Modulating Your Calories To Reflect Your Daily Activities
We need calories to fuel our body on a daily basis, however, we do not need the same amount everyday. Depending on your activities throughout the day, your calorie needs may increase or decrease. Unless you are consistent in your everyday activities, your calorie intake should fluctuate with each day.
The Metabolism
Your metabolism is responsible for breaking down food into energy that then is used for daily functions, extra activities, or is stored for a low-calorie day.
Your basal metabolic rate, or BMR, is the energy needed for daily essential functions such as breathing, blood circulating, cell turnover, protein synthesis, etc. Your BMR stays constant day after day unless you are sick or injured.
Your total daily energy expenditure, or TDEE, factors in your daily activities (walking, folding laundry, going for a run) and the energy needed to fuel these activities. It’s these daily activities that can change your daily calorie needs, sometimes drastically.
You can determine your BMR and TDEE with online calculators, however, not all equations are accurate and some are for specific situations. The Mifflin St. Jeor equation is one of the most trusted equations for the majority of people currently available.
Calculating your BMR is a simple task, however, calculating your TDEE can get a little more confusing. This is because your TDEE is based on your daily activities and you are essentially guessing your activity level for every day. The majority of people tend to overestimate their actual activity levels resulting in artificially higher calorie needs.
Once you have your TDEE calculated you can apply your goals (weight loss, weight gain, weight maintenance) to get your actual daily calories you need to achieve your goal.
A dietitian can help determine what your actual needs may be after completing a thorough assessment of your life and daily activities.
Modulating your intake
As I mentioned before, most people are not equally active every single day. Some days you may go for a run or walk while other days you may barely move at all. Just think of the day you may have been stuck at your desk, then your car, and finally spending the evening on your couch.
Each day will have an impact on your TDEE and depending on how drastically different your activity levels are, your daily needs can change quite drastically. Take for example the prior example of running 3 miles one day and sitting all day the next. On the day you went running, your TDEE can be 300-500 calories higher for that day.
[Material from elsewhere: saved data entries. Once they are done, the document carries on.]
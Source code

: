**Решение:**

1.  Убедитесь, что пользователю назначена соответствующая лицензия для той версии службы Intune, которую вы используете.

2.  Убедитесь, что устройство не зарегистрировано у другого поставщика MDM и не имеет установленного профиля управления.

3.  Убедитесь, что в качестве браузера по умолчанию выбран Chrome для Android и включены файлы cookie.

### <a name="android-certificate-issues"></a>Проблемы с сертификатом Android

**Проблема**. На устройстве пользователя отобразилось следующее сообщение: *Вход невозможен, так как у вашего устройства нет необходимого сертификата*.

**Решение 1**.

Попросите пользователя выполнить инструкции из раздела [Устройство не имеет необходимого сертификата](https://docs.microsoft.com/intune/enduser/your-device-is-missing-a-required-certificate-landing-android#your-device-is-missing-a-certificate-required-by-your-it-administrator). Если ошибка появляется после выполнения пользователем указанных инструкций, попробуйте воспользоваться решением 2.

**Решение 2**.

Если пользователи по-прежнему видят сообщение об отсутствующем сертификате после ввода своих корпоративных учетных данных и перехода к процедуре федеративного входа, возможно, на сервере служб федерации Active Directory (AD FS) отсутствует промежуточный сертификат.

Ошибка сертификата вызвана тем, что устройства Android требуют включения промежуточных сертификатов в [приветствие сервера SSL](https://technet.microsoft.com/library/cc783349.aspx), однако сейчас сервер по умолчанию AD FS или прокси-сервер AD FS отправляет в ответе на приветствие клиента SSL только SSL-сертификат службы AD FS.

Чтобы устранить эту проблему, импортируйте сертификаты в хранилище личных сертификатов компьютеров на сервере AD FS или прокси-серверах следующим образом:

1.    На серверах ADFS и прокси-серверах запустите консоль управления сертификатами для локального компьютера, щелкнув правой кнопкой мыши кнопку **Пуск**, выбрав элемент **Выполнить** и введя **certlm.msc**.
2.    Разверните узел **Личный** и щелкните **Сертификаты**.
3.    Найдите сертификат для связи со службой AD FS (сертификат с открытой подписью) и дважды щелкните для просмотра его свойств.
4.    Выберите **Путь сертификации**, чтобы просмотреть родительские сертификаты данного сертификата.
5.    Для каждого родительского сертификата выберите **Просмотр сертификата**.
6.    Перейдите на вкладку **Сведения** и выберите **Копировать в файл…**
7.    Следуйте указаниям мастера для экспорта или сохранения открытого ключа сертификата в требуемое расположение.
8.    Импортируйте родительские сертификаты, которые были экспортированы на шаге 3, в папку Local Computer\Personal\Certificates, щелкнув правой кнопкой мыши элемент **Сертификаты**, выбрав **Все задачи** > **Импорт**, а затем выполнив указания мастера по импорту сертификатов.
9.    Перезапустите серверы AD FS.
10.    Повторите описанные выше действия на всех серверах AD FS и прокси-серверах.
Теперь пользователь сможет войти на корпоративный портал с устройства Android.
If you based your daily calories on this activity level, you may be over eating 500 calories on your low activity days which is enough to cause weight gain or stall your weight loss! This example makes it easy to see why you need to modulate your daily calorie intake to reflect your daily activities.
A TDEE range can help determine your minimum and maximum daily calories based on your likely activities. This can help you quickly to decide how many calories you will need that day.
Think of a day you started your day with best intentions to go to the gym after work and based your day's calorie needs assuming you’ll be more active only to decide you were too tired after work.. You can quickly adjust your remaining meals to reflect this decrease in your activity level.
You can also use a wearable device (Fitbit, Apple watch, etc.) to see your daily calories burned. This can help you adjust your daily intake and understand how your activity level can impact your TDEE. Be aware that calorie counts found on cardio equipment are generalized and can be drastically different then your actual calories burned.
The Key takeaway
Although your BMR is static and takes a long time to change, your TDEE can vary daily. This is based on the activities you perform throughout each day.
These changes often can be drastic enough to keep you from achieving your weight loss, weight gain, or weight maintenance goals.
Modulating your daily calorie intake based on your daily activities is an easy way to prevent over or under eating.